- [Task description]: Locate the line that contains "14:40 | Recliner" in the entries below, then repeat it and every following line through the line that contains "14:40 | Silver", exactly, and no others.

[Dataset records]
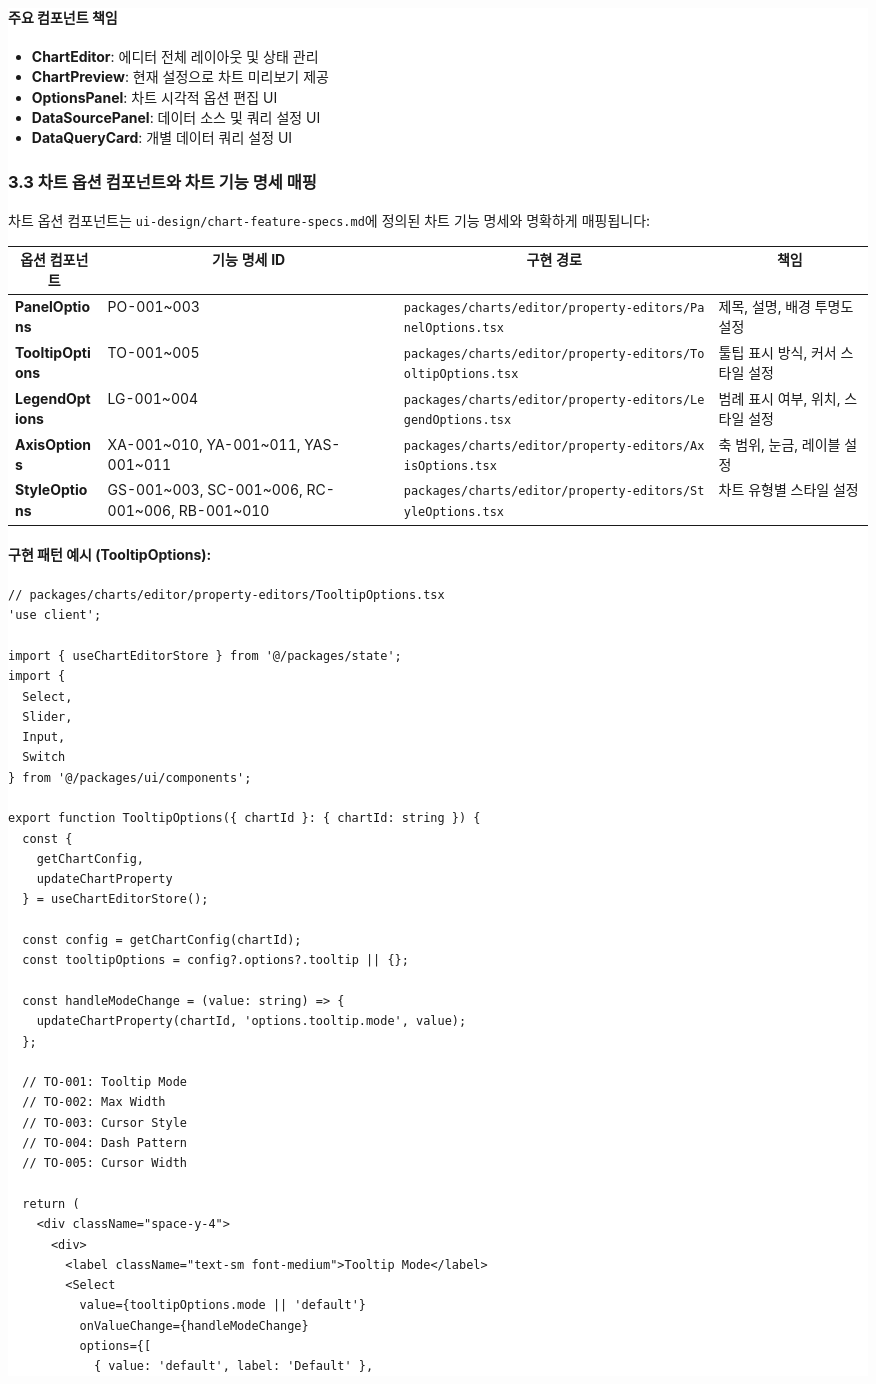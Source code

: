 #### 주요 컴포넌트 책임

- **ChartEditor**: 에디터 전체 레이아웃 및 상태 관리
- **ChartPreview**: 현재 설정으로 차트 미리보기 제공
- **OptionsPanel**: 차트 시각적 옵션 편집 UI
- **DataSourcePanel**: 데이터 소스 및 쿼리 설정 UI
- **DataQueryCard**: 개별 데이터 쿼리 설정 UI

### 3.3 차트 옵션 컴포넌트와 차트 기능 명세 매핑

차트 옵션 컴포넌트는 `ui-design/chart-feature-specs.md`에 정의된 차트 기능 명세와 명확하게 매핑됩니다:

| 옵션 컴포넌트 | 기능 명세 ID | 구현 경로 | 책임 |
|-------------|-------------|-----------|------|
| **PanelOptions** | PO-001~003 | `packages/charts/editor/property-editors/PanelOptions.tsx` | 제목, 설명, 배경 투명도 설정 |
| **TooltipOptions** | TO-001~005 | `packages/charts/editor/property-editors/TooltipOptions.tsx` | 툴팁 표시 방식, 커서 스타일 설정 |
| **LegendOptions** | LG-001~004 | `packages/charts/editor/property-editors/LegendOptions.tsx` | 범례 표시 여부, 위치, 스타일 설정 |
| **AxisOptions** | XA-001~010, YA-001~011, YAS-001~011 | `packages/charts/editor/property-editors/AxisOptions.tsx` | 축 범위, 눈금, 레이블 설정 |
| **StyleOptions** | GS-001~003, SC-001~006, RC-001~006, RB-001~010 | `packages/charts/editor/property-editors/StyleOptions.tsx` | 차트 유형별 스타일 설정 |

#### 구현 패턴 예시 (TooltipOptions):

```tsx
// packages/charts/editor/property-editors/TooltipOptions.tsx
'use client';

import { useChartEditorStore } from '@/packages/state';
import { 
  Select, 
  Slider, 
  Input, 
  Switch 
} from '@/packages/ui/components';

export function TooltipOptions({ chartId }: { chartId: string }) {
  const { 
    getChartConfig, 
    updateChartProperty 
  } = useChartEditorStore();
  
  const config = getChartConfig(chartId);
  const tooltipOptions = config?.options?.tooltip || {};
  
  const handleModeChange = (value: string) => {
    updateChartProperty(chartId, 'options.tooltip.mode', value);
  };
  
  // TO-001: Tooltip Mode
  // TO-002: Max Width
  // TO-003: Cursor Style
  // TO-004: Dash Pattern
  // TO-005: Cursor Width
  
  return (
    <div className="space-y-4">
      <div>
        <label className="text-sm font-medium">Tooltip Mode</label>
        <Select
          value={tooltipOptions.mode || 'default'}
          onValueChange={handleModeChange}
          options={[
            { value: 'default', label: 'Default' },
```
* * *
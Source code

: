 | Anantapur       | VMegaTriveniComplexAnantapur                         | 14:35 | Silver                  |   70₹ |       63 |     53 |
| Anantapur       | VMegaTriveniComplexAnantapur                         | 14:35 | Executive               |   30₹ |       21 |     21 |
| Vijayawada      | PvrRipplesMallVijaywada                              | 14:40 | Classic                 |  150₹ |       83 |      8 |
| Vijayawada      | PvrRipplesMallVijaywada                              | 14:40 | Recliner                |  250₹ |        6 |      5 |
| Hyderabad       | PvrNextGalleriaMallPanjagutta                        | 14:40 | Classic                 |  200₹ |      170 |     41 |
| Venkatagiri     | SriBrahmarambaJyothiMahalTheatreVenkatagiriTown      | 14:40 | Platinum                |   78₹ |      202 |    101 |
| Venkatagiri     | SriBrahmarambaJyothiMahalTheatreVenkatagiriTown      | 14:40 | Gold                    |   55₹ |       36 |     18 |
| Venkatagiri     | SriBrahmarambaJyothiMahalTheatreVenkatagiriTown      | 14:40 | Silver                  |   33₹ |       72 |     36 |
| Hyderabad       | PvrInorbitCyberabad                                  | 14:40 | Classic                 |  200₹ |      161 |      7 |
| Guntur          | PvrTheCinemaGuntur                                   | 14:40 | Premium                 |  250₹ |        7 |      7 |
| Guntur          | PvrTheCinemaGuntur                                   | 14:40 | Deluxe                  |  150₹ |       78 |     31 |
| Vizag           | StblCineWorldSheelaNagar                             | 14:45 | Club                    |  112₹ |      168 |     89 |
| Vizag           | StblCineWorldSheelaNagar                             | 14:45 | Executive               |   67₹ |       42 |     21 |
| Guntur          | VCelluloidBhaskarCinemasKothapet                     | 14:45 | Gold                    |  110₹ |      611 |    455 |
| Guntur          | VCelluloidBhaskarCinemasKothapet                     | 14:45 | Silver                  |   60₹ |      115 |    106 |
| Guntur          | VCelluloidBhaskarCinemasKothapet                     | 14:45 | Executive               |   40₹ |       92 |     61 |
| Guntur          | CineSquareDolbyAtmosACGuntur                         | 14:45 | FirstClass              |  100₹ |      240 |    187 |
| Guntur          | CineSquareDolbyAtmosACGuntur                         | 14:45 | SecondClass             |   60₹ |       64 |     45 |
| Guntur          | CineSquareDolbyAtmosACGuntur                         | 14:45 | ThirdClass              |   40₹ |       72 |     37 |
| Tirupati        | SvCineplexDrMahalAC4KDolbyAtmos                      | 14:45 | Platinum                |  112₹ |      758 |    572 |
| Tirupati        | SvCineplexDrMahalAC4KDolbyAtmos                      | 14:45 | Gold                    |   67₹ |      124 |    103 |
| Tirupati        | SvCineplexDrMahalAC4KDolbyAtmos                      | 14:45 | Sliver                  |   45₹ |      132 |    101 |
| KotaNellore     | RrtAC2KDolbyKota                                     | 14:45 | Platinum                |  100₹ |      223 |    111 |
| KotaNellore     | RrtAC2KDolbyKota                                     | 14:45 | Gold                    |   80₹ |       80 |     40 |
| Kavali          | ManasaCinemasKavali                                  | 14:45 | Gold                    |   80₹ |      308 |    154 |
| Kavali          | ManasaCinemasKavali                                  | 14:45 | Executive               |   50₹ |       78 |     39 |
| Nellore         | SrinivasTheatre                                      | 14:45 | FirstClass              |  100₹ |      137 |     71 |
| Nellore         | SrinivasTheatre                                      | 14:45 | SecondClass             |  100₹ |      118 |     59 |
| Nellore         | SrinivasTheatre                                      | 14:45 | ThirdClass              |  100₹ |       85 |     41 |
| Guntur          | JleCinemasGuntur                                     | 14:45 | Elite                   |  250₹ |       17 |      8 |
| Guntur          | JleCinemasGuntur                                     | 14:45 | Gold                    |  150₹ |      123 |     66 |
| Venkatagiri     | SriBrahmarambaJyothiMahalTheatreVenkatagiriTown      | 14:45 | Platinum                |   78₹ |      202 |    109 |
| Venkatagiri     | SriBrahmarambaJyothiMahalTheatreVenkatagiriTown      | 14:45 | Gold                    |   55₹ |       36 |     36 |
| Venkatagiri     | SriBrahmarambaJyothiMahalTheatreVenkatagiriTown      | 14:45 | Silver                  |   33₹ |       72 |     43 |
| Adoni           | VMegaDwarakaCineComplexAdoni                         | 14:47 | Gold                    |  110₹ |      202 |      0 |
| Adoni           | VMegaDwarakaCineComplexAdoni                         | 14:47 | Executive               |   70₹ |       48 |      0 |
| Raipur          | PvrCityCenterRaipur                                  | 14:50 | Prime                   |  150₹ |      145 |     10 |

- [Solution for this task]:
| Vijayawada      | PvrRipplesMallVijaywada                              | 14:40 | Recliner                |  250₹ |        6 |      5 |
| Hyderabad       | PvrNextGalleriaMallPanjagutta                        | 14:40 | Classic                 |  200₹ |      170 |     41 |
| Venkatagiri     | SriBrahmarambaJyothiMahalTheatreVenkatagiriTown      | 14:40 | Platinum                |   78₹ |      202 |    101 |
| Venkatagiri     | SriBrahmarambaJyothiMahalTheatreVenkatagiriTown      | 14:40 | Gold                    |   55₹ |       36 |     18 |
| Venkatagiri     | SriBrahmarambaJyothiMahalTheatreVenkatagiriTown      | 14:40 | Silver                  |   33₹ |       72 |     36 |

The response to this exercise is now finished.